The propose to charge between 3% and 4% to the government for this secured funding. See here. 

The Irish government can borrow 10 year money at 0.4%.  Why on earth would they borrow from the Credit Unions at 10 times the rates they can pay on the international markets? 

The League is absolutely extraordinary. They want the Irish taxpayer to subsidise the Credit Union movement. 

One of the benefits claimed by the League is that it would not appear in the government accounts. There are three guys in Mountjoy tonight for trying to make the accounts of Anglo Irish look a bit better. At least they did not pretend that they owed less than they did.

Brendan


----------



## Brendan Burgess (9 Aug 2016)

The weird thing here is that the Credit Unions are actually blaming the Central Bank for not allowing such lending! 

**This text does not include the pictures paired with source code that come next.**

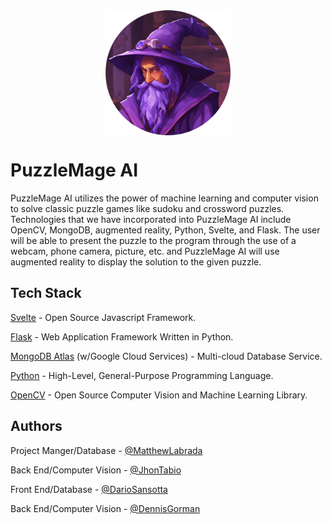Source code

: <div style="display: flex; justify-content: center; align-items: center;">
    <img src="https://github.com/JhonTabio/PuzzleMageAI/blob/main/PuzzleMageAI.png?raw=true" width="200" height="200" alt="PuzzleMage.AI" />
</div>

# PuzzleMage AI

PuzzleMage AI utilizes the power of machine learning and computer vision to solve classic puzzle games like sudoku and crossword puzzles. Technologies that we have incorporated into PuzzleMage AI include OpenCV, MongoDB, augmented reality, Python, Svelte, and Flask. The user will be able to present the puzzle to the program through the use of a webcam, phone camera, picture, etc. and PuzzleMage AI will use augmented reality to display the solution to the given puzzle.

## Tech Stack

[Svelte](https://svelte.dev/) - Open Source Javascript Framework.

[Flask](https://flask.palletsprojects.com/en/3.0.x/) - Web Application Framework Written in Python.

[MongoDB Atlas](https://cloud.mongodb.com/) (w/Google Cloud Services) - Multi-cloud Database Service.

[Python](https://www.python.org/) - High-Level, General-Purpose Programming Language.

[OpenCV](https://opencv.org/) - Open Source Computer Vision and Machine Learning Library.

## Authors

Project Manger/Database -
[@MatthewLabrada](https://www.github.com/matthewlabrada)


Back End/Computer Vision -
[@JhonTabio](https://github.com/JhonTabio)

Front End/Database -
[@DarioSansotta](https://github.com/dotshix)

Back End/Computer Vision -
[@DennisGorman](https://github.com/sinneDelirium)
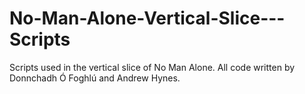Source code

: # No-Man-Alone-Vertical-Slice---Scripts
Scripts used in the vertical slice of No Man Alone.
All code written by Donnchadh Ó Foghlú and Andrew Hynes.
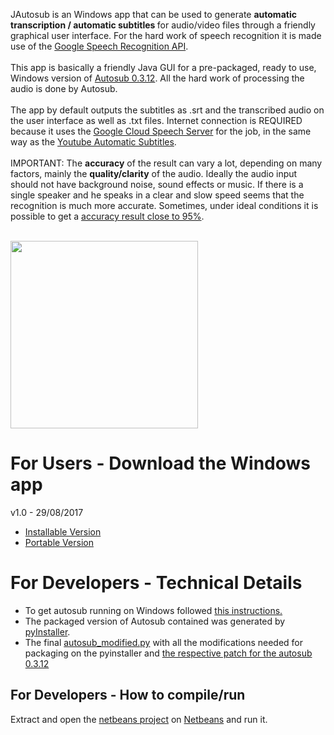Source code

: JAutosub is an Windows app that can be used to generate <b>automatic transcription / automatic subtitles </b> for audio/video files  through a friendly graphical user interface. For the hard work of speech recognition it is made use of the <a href="https://cloud.google.com/speech/">Google Speech Recognition API</a>.
<br>
<br>
This app is basically a friendly Java GUI for a pre-packaged, ready to use, Windows version of <a href="https://github.com/agermanidis/autosub">Autosub 0.3.12</a>. All the hard work of processing the audio is done by Autosub.
<br>
<br>
The app by default outputs the subtitles as .srt and the transcribed audio on the user interface as well  as .txt files.
Internet connection is REQUIRED because it uses the <a href="https://cloud.google.com/speech/">Google Cloud Speech Server</a> for the job, in the same way as the <a href="https://support.google.com/youtube/answer/6373554?hl=en">Youtube Automatic Subtitles</a>. 
<br>
<br>
IMPORTANT: The <b>accuracy</b> of the result can vary a lot, depending on many factors, mainly the <b>quality/clarity</b> of the audio. Ideally the audio input should not have background noise, sound effects or music. If there is a single speaker and he speaks in a clear and slow speed seems that the recognition is much more accurate. Sometimes, under ideal conditions it is possible to get a <a href="https://medium.com/@mlockrey/youtube-s-incredible-95-accuracy-rate-on-auto-generated-captions-b059924765d5">accuracy result close to 95%</a>.
<br>
<br>

<img src="https://github.com/raryelcostasouza/JAutosub/blob/master/jautosub-screenshot.png" height="300">

<h1>For Users - Download the Windows app</h1>
v1.0 - 29/08/2017
<ul>

<li><a href="https://github.com/raryelcostasouza/JAutosub/releases/download/v1.0/JAutosub-Setup.exe">Installable Version</a></li>
<li><a href="https://github.com/raryelcostasouza/JAutosub/releases/download/v1.0/JAutosub-Portable.zip">Portable Version</a></li>
</ul>

<h1>For Developers - Technical Details</h1>
<ul>
<li> To get autosub running on Windows followed <a href="https://github.com/agermanidis/autosub/issues/31">this instructions.</a> </li>
<li> The packaged version of Autosub contained was generated by <a href="http://www.pyinstaller.org/"> pyInstaller</a>. </li>
<li> The final <a href="https://github.com/raryelcostasouza/JAutosub/blob/master/autosub_modified.py">autosub_modified.py<a> with all the modifications needed for packaging on the pyinstaller and <a href="https://github.com/raryelcostasouza/JAutosub/blob/master/patch-autosub-0.3.12.patch"> the respective patch for the autosub 0.3.12 </a> </li>
</ul>

<h2>For Developers - How to compile/run</h2>
Extract and open the <a href="https://github.com/raryelcostasouza/JAutosub/blob/master/JAutoSub-netbeans-project.zip">netbeans project</a> on <a href="https://netbeans.org/">Netbeans</a> and run it.
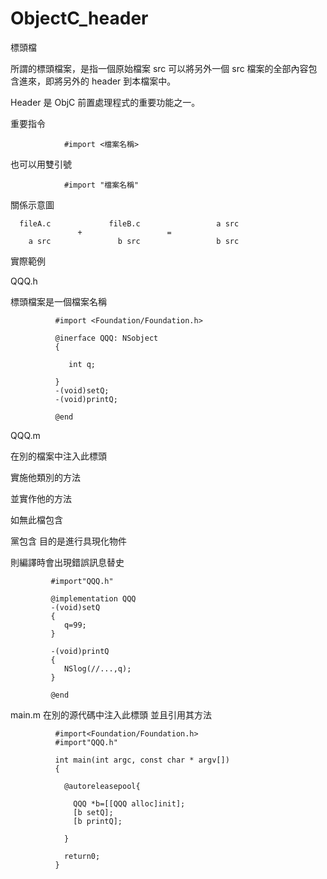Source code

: # ObjectC_header
標頭檔

所謂的標頭檔案，是指一個原始檔案 src 可以將另外一個 src 檔案的全部內容包含進來，即將另外的 header 到本檔案中。

Header 是 ObjC 前置處理程式的重要功能之一。

重要指令

                #import <檔案名稱>

也可以用雙引號

                #import "檔案名稱"

關係示意圖


      fileA.c             fileB.c                 a src
                   +                   = 
        a src               b src                 b src
        
實際範例

QQQ.h 

標頭檔案是一個檔案名稱

              #import <Foundation/Foundation.h>
              
              @inerface QQQ: NSobject
              {
              
                 int q;
              
              }
              -(void)setQ;
              -(void)printQ;
              
              @end

QQQ.m

在別的檔案中注入此標頭

實施他類別的方法

並實作他的方法

如無此檔包含

黨包含 目的是進行具現化物件

則編譯時會出現錯誤訊息替史
     
             #import"QQQ.h"
             
             @implementation QQQ
             -(void)setQ
             {
                q=99;
             }
             
             -(void)printQ
             {
                NSlog(//...,q);
             }
             
             @end
             
main.m
在別的源代碼中注入此標頭
並且引用其方法

              #import<Foundation/Foundation.h>
              #import"QQQ.h"
              
              int main(int argc, const char * argv[])
              {
              
                @autoreleasepool{
                
                  QQQ *b=[[QQQ alloc]init];
                  [b setQ];
                  [b printQ];
                
                }
               
                return0;
              }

*The potential regulatory and legislative implications of credit union involvement in the social hous*ing 

This has nothing to do with the Central Bank. Even if they were to approve such lending, the government would be crazy to take it up. 

It's a pity that the government doesn't have the bottle to tell the Credit Unions the facts of life. 

Brendan


----------



## Brendan Burgess (9 Aug 2016)

The Housing Finance Agency provides loans to its customers at 1.73% in 2015

"Our results were achieved while delivering an average interest rate of 1.73% (2014:1.85%) to our customers, which is very competitive when compared with alternative sources available in the market."

They paid 1.35% for their funds. (€47m interest on €3.5 billion of borrowing).  I would guess that this is high because of older bonds on fixed rates.  I presume that they can borrow new money at the same rate as the government. 

Brendan


----------



## 24601 (10 Aug 2016)

Brendan Burgess said:


> I was at a CU Summer School in UCC a couple of weeks ago and this issue of the Credit Unions funding social housing came up a few times. It didn't make any sense to me at the time, but I knew nothing about it. I have spoken to a few people since and the League's proposal is just bonkers.
> 
> The propose to charge between 3% and 4% to the government for this secured funding. See here.
> 
> ...


Are there any reasons that this would actually benefit the State? Would I be right in thinking the 'off-balance sheet' argument is totally irrelevant now given the recent GDP figures and the consequential fiscal space?


----------



## Brendan Burgess (10 Aug 2016)

24601 said:


> Would I be right in thinking the 'off-balance sheet' argument is totally irrelevant now



Hi 24601, 

I always thought it irrelevant anyway, especially with Irish Water. The taxpayer was responsible for the borrowing. I didn't care what Eurostat said.  But the GDP figures make it even more irrelevant. 

I am opposed to window dressing in any form, whether it's the state debt or the balance sheet of Anglo Irish Bank.


----------



## Gerry Canning (10 Aug 2016)

Can see merit in it.

1. CU,s have funds making nought.
2. The State (us) guarantee the CU,s 3%.
3. Customers get mortgages at reasonable rates.
4. Could be managed to ensure customers pay their mortgages.
5. Could be engineered to be a quasi social housing BUT ensuring people pay their rent/mortgage.

Why not use (our) Cu funds ?

Just wondering.


----------



## 24601 (10 Aug 2016)

Gerry Canning said:


> Can see merit in it.
> 
> 1. CU,s have funds making nought.
> 2. The State (us) guarantee the CU,s 3%.
> ...


That misunderstands the proposal. The ILCU are offering the State funding from their member credit unions to build social housing, not mortgages to customers. Why should the State "guarantee" credit unions 3%-4% when they can get the funds elsewhere for around 10% of that? It would be taxpayers subsidizing credit unions by paying far more to fix the housing crisis than needs be - that's surely not good public policy? Great 'merit' in it for credit unions though.


----------



## Gerry Canning (10 Aug 2016)

24601.

yup I misunderstood.
Seems a pity though to have X Billions in Cu,s doing nought?


----------